21. El elevador del mal

562 70 72
                                    

LAS MOCHILAS PARECÍAN TENER LA protección de algún dios todo poderoso, porque estaban intactas: seguían en las mismas condiciones que cuando partimos a la misión. Hasta mi mochila parecía tener mejor suerte que yo.

Nos detuvimos y agarré la mochila que me colgaba en el hombro derecho, la de Mich, y la abrí esperando hallar lo que buscaba. Y fue lo primero que encontré: cacao. Un gran termo de un litro estaba ahí lleno y caliente aún. En definitiva alguien quería que completáramos la misión.

Lo abrí y se lo pasé.

—Bebe —ordené. Ella tomó el termo y se lo llevó a los labios. Dio tres, tal vez cuatro tragos, y luego me lo devolvió. Tomé un paño que también estaba en la mochila, le humedecí con cacao y lo pasé por su rostro. Las heridas comenzaron a cerrar rápido, soltando solo pequeñas fumarolas de humo, como si las heridas se quemaran.

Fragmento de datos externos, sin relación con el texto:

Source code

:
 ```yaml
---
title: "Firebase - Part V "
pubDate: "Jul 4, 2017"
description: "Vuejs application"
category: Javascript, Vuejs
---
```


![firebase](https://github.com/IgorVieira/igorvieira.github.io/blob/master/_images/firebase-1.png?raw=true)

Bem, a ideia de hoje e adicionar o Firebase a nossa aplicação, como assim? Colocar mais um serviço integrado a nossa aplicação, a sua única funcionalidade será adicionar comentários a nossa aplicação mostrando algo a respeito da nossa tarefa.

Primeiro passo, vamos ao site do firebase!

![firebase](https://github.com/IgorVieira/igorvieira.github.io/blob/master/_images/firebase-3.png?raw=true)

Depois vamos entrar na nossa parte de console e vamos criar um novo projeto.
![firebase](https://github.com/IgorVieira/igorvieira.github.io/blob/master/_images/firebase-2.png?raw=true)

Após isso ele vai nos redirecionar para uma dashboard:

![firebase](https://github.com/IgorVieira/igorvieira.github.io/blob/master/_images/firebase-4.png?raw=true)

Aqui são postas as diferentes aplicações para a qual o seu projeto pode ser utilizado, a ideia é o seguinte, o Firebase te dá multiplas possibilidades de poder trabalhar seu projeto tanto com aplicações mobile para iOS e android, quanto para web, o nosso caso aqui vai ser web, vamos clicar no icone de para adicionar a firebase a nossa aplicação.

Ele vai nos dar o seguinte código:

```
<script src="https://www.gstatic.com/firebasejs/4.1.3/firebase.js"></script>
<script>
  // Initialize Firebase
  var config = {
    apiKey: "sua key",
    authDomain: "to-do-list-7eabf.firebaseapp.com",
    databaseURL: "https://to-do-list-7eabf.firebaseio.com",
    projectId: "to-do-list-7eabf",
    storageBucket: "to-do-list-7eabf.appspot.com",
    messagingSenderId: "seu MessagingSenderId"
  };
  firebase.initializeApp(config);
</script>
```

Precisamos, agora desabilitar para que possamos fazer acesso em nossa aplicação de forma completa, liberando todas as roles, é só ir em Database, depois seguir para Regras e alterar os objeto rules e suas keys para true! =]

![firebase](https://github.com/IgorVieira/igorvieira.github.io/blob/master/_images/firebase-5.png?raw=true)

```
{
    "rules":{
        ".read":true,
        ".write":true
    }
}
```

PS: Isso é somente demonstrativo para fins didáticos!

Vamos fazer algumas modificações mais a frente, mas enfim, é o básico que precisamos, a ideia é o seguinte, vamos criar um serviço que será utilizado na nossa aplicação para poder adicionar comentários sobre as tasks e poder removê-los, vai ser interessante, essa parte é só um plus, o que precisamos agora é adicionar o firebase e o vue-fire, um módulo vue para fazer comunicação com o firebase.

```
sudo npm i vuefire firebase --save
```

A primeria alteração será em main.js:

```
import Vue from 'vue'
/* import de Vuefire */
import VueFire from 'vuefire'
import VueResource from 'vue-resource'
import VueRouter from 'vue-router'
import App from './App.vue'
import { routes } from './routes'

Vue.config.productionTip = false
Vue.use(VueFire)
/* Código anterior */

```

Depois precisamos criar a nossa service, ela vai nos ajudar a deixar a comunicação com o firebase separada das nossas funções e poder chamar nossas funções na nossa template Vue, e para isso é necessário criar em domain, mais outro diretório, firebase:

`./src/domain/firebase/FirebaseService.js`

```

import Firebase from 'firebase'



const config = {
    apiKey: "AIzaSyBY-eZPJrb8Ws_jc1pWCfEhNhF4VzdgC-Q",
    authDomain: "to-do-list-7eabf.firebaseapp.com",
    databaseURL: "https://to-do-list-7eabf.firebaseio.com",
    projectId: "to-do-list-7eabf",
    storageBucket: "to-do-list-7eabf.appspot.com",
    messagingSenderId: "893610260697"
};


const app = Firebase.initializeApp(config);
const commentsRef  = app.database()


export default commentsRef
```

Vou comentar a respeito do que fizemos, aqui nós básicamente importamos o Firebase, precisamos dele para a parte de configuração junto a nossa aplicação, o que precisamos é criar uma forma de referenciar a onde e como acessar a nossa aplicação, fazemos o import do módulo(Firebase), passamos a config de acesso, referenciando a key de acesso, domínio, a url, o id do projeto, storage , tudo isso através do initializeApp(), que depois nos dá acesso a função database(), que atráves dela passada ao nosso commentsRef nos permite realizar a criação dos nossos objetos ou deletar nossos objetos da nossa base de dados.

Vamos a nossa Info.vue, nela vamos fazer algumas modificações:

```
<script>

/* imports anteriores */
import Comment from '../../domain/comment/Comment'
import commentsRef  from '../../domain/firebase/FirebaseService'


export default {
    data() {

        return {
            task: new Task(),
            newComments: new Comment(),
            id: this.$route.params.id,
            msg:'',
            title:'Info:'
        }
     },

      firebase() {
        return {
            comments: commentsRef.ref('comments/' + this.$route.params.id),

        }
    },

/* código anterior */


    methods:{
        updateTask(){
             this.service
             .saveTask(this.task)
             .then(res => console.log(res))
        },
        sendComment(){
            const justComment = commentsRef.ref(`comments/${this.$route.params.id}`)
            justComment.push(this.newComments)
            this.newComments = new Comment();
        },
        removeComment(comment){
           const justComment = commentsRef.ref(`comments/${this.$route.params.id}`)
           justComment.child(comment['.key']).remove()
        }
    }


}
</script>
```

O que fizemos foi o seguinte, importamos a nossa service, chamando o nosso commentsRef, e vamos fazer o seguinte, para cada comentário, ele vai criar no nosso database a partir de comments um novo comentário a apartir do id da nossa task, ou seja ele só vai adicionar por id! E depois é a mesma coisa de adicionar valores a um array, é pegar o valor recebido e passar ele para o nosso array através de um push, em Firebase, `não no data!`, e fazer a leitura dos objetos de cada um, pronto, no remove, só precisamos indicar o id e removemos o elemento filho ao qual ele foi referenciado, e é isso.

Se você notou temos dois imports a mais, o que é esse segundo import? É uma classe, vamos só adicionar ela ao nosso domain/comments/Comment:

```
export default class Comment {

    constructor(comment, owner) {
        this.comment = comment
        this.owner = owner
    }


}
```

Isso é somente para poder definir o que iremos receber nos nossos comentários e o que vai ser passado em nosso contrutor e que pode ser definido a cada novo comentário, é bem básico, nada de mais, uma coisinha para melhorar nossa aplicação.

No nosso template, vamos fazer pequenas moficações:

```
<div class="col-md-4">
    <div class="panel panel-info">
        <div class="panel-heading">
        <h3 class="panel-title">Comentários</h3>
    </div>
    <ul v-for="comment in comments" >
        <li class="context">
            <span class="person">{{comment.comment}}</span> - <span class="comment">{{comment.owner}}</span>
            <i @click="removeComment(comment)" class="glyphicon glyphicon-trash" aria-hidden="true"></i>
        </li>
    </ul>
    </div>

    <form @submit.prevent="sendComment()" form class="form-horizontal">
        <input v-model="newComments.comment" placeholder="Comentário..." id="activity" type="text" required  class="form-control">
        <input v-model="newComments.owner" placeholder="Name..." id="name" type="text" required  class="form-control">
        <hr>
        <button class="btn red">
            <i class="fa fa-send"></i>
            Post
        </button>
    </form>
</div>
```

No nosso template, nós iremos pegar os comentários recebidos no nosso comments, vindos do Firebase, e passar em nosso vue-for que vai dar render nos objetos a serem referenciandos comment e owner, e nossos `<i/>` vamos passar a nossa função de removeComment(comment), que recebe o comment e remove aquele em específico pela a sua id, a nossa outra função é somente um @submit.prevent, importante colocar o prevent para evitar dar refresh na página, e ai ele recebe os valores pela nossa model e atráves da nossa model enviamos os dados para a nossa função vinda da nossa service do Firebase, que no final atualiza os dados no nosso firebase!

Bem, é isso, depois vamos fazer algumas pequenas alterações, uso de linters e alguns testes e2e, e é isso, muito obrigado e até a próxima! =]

—Bebe tú también —me dijo.

—Cuando termine contigo.

Después de su rostro pasé a sus brazos y manos, para también curarlas. Al terminar estaba pegajosa y con sabor a cacao.

Mich me dio el termo y le di un buen trago. Me limpie con la parte baja de mi playera. Puse más cacao en el paño y me lo pasé por el rostro.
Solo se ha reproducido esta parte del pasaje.